BADL were measured by the Modified Barthel Index (mBI) [50]. The mBI consists of individual's subjective assessment of their independence level in 10 items of BADL: feeding, bathing, grooming, dressing, bowel and bladder care, toilet use, ambulation, transfers, and stair climbing. The total score ranges from 0 to 100, with lower scores indicating increased disability and more assistance required. Baseline (premorbid) mBI was assessed on admission retrospectively for 2 weeks before admission and at discharge. A functional decline score was calculated and defined as a decrease of 5 points or more on the mBI total score from baseline pre-morbid status to discharge, which express a loss of independence in one of the BADL domains [51].
Severity of symptoms was assessed at admission using 11 self-rated common symptoms (e.g., dyspnea, cough, pain) [52]. Patients rated the presence and intensity of symptoms experienced during the past 24 h on a 0–10 scale with higher scores indicating greater severity.

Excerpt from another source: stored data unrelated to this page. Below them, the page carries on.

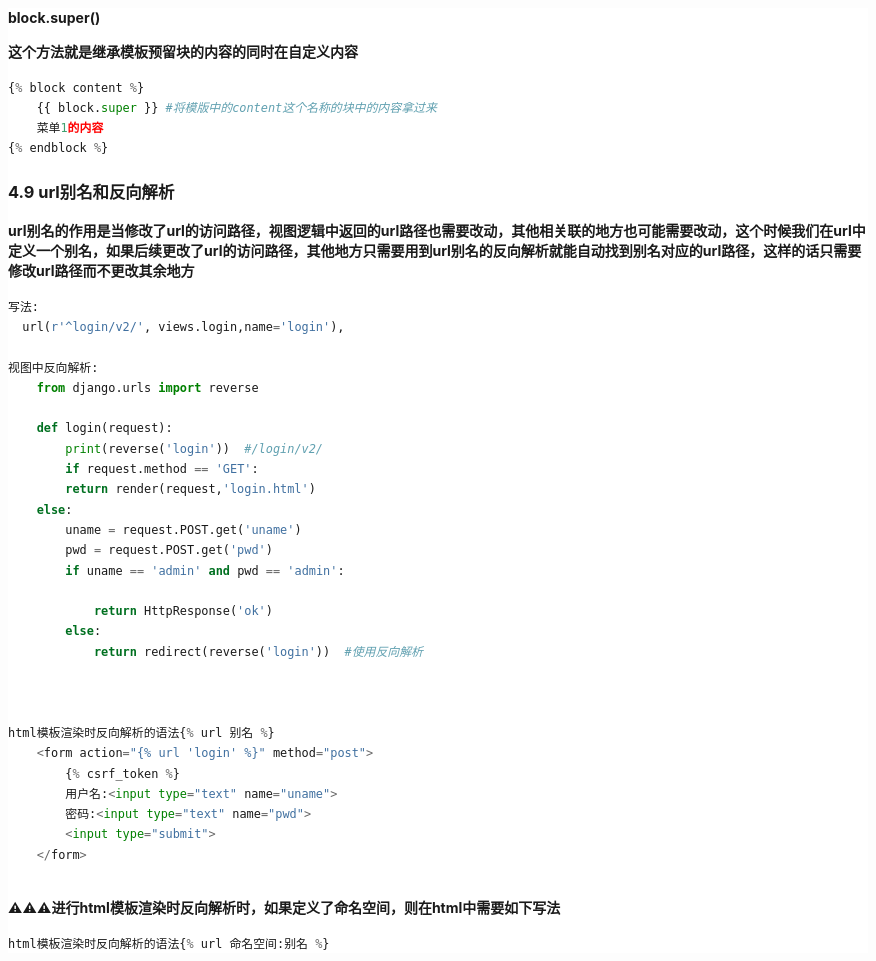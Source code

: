 

**block.super()**

**这个方法就是继承模板预留块的内容的同时在自定义内容**

```python
{% block content %}
    {{ block.super }} #将模版中的content这个名称的块中的内容拿过来
    菜单1的内容
{% endblock %}
```



### 4.9 url别名和反向解析

**url别名的作用是当修改了url的访问路径，视图逻辑中返回的url路径也需要改动，其他相关联的地方也可能需要改动，这个时候我们在url中定义一个别名，如果后续更改了url的访问路径，其他地方只需要用到url别名的反向解析就能自动找到别名对应的url路径，这样的话只需要修改url路径而不更改其余地方**

```python
写法:
  url(r'^login/v2/', views.login,name='login'),

视图中反向解析:
	from django.urls import reverse

    def login(request):
        print(reverse('login'))  #/login/v2/
	    if request.method == 'GET':
        return render(request,'login.html')
    else:
        uname = request.POST.get('uname')
        pwd = request.POST.get('pwd')
        if uname == 'admin' and pwd == 'admin':

            return HttpResponse('ok')
        else:
            return redirect(reverse('login'))  #使用反向解析
 


html模板渲染时反向解析的语法{% url 别名 %}
	<form action="{% url 'login' %}" method="post">
        {% csrf_token %}
        用户名:<input type="text" name="uname">
        密码:<input type="text" name="pwd">
        <input type="submit">
    </form>
        
```

**⚠️⚠️⚠️进行html模板渲染时反向解析时，如果定义了命名空间，则在html中需要如下写法**

```python
html模板渲染时反向解析的语法{% url 命名空间:别名 %}
```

The following information was obtained from patient's medical records: LOS, comorbidities and severity of the acute illness. Comorbidities were assessed using the Charlson Comorbidity Index (CCI) [53]. The CCI weights the number and severity of 19 health conditions representing patient chronic health status. Weighted scores for each condition range from 1 to 6, resulting in a maximum score of 33, with higher scores indicating greater comorbidity. Severity of illness was measured using the National Early Warning Score (NEWS) [54], assessing the objective severity of the patient's condition by the degree of deviation from the norm (0 to 3) of seven physiological parameters: respiratory rate, oxygen saturation level, supplemental oxygen use, temperature, heart rate, systolic blood pressure, and conscious state resulting in a maximum score of 21, with higher scores indicating greater severity.
Statistical analysis
Descriptive data were presented as frequencies for categorical variables and mean and standard deviation for continuous variables. A log10 transformation was performed to normalize the left skewed distribution of the participation outcome ACS total retained score. After transformation, distribution became normal and the direction of the scale has changed indicating that higher numbers represent lower participation. Transformation of the mBI data did not correct the non-normal distribution. All other study variables were normally distributed. Independent sample t-test and Mann–Whitney tests for continuous variables and chi-squared tests for categorical variables were used as sensitivity analysis to test for significant differences in study variables between participants that completed the study versus those who withdrew. A bivariate Pearson correlation analysis (Spearman for the mBI) was performed to examine relationships between study variables with participation and between the independent variables. A hierarchical linear regression model was used to examine whether the functional-cognitive screening explains additional variance in participation beyond other cognitive measures while controlling for confounders. The ACS total retained score was used as the dependent variable and independent variables were entered in blocks according to the bivariate correlations. For all analyses significance was accepted at level p ≤ 0.05. All analyses were performed using SPSS version 25 statistical program (SPSS Inc., Chicago, IL).